Hannibal Rising is an uninspired movie that didn’t need to be made.  Director Peter Webber and writer Thomas Harris (based on his novel by the same name) have delivered a movie that is overwrought, overly melodramatic and completely boring.  Webber and Harris fail to address the movie’s biggest hurdle – the fact that we know Hannibal is going to make it through this thing alive or else we wouldn’t have the other four Hannibal Lecter movies (Silence of the Lambs, Red Dragon, Hannibal and Manhunter).  Without that hint of doubt in our minds, Hannibal Rising is more like a snuff film where Webber and Harris want to shock us and, in a rather odd choice of words, entertain us with the blood and gore.  Sure, we get the little Karate Kid montage where he learns the martial arts (wax on Hannibal, wax off Hannibal), and plenty of suggestive scenes where we think Hannibal and his sexy Aunt (by marriage) might start to get it on, but Hannibal Rising is a movie devoid of surprise.

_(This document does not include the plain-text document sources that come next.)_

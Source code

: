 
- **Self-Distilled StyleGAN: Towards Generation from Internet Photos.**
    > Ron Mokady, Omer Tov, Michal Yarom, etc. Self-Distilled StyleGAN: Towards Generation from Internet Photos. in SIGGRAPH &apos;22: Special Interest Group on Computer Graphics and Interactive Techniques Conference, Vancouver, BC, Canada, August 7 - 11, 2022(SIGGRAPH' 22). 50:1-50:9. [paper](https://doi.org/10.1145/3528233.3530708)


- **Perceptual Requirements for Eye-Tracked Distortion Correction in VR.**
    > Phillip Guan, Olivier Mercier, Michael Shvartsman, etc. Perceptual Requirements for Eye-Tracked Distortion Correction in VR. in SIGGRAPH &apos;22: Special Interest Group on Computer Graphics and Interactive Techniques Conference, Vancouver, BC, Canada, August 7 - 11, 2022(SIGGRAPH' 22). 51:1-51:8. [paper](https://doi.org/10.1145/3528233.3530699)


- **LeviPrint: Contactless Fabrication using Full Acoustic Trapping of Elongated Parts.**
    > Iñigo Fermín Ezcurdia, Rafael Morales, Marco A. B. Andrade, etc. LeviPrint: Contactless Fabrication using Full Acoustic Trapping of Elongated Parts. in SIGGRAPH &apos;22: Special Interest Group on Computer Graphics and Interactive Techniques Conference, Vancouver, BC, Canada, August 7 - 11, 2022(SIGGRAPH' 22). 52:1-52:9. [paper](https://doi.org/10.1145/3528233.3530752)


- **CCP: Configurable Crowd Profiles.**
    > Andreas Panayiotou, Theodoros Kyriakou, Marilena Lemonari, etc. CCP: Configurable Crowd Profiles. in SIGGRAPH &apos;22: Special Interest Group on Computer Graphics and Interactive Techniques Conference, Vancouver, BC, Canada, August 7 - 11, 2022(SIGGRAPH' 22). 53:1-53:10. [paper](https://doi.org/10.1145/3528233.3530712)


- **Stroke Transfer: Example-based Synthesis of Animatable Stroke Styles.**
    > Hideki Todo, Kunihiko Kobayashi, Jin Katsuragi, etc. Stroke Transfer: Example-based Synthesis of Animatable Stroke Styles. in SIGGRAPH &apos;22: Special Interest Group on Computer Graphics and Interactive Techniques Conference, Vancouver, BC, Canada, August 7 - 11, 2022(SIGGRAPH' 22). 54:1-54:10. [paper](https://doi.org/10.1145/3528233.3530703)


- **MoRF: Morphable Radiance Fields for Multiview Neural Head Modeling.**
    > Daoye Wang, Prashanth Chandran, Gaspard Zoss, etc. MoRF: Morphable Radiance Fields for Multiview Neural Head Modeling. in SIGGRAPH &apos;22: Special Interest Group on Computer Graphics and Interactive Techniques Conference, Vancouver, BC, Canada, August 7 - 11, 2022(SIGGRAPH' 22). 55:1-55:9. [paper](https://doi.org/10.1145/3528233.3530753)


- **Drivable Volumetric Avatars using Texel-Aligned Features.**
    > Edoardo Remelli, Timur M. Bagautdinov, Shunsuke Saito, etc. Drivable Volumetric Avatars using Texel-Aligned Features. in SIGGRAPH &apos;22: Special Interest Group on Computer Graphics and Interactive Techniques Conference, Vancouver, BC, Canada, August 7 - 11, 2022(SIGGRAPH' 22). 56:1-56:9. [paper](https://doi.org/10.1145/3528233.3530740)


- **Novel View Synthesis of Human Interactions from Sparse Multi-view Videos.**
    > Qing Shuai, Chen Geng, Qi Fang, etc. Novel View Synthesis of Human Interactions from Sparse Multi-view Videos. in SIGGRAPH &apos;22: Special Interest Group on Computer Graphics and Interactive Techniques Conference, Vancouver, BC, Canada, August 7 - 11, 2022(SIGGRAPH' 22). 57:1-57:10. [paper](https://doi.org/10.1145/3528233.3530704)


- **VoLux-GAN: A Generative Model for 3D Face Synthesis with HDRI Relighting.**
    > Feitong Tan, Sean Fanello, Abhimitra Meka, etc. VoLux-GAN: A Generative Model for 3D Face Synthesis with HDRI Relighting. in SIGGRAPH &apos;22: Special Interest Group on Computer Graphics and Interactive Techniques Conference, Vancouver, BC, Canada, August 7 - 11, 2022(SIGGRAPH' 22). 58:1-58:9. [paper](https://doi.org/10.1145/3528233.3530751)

Making the movie even worse, Harris provides some of the clunkiest, moronic dialogue you have ever heard, which is kind of amazing for a movie that doesn’t have much dialogue to begin with.  While my personal favorite is, “memory is a knife, it can hurt you,” I was most tickled when every actor repeatedly tries to say the name Hannibal with the weight and gravity that it doesn’t deserve in this movie. 

Then, Hannibal Rising features some of the worst acting of the year from people who should know better.  Rhys Ifans, playing the ring leader of the men Hannibal is seeking out, chews up the scenery like Hannibal tearing into some fava beans.  He’s horribly stiff and tries much too hard to be intimidating and animal like.  Ulliel desperately wants to have the gravitas and menace of Anthony Hopkins, but fails miserably as he leers and sneers his way through the performance like David Spade.  Ultimately, Ulliel is an empty vessel. 

Someone please drive a stake through the heart of Hannibal Lecter, Thomas Harris or anyone else who wants to do another one of these movies.

½ Waffle (Out Of 4)        

Hannibal Rising is rated R for strong grisly content, some language and sexual references.